> **REQUIRED WORK**
From first entry to last, give the listing again verbatim.

> **SUPPLIED RECORDS**
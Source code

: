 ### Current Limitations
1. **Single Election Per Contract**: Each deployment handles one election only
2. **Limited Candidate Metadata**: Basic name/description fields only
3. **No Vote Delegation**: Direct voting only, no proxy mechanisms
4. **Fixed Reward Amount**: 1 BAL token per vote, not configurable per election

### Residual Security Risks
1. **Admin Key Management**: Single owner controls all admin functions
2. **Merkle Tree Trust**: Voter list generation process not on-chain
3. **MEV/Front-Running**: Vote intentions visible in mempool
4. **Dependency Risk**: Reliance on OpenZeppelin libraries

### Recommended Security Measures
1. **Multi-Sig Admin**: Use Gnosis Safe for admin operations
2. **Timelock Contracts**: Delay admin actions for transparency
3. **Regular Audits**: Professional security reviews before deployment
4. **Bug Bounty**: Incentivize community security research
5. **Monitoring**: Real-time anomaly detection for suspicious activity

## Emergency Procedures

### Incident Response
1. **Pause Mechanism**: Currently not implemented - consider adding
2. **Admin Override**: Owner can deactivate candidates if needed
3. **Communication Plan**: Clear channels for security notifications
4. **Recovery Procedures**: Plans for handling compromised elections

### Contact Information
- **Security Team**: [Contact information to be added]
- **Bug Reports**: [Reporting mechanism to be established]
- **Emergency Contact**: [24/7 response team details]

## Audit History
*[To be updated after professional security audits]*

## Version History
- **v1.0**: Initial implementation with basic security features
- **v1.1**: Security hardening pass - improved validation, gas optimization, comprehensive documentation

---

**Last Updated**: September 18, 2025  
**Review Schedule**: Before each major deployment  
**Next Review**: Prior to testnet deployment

> **ANSWER TO THE PROBLEM**
Source code

: ### Current Limitations
1. **Single Election Per Contract**: Each deployment handles one election only
2. **Limited Candidate Metadata**: Basic name/description fields only
3. **No Vote Delegation**: Direct voting only, no proxy mechanisms
4. **Fixed Reward Amount**: 1 BAL token per vote, not configurable per election

### Residual Security Risks
1. **Admin Key Management**: Single owner controls all admin functions
2. **Merkle Tree Trust**: Voter list generation process not on-chain
3. **MEV/Front-Running**: Vote intentions visible in mempool
4. **Dependency Risk**: Reliance on OpenZeppelin libraries

### Recommended Security Measures
1. **Multi-Sig Admin**: Use Gnosis Safe for admin operations
2. **Timelock Contracts**: Delay admin actions for transparency
3. **Regular Audits**: Professional security reviews before deployment
4. **Bug Bounty**: Incentivize community security research
5. **Monitoring**: Real-time anomaly detection for suspicious activity

## Emergency Procedures

### Incident Response
1. **Pause Mechanism**: Currently not implemented - consider adding
2. **Admin Override**: Owner can deactivate candidates if needed
3. **Communication Plan**: Clear channels for security notifications
4. **Recovery Procedures**: Plans for handling compromised elections

### Contact Information
- **Security Team**: [Contact information to be added]
- **Bug Reports**: [Reporting mechanism to be established]
- **Emergency Contact**: [24/7 response team details]

## Audit History
*[To be updated after professional security audits]*

## Version History
- **v1.0**: Initial implementation with basic security features
- **v1.1**: Security hardening pass - improved validation, gas optimization, comprehensive documentation

---

**Last Updated**: September 18, 2025  
**Review Schedule**: Before each major deployment  
**Next Review**: Prior to testnet deployment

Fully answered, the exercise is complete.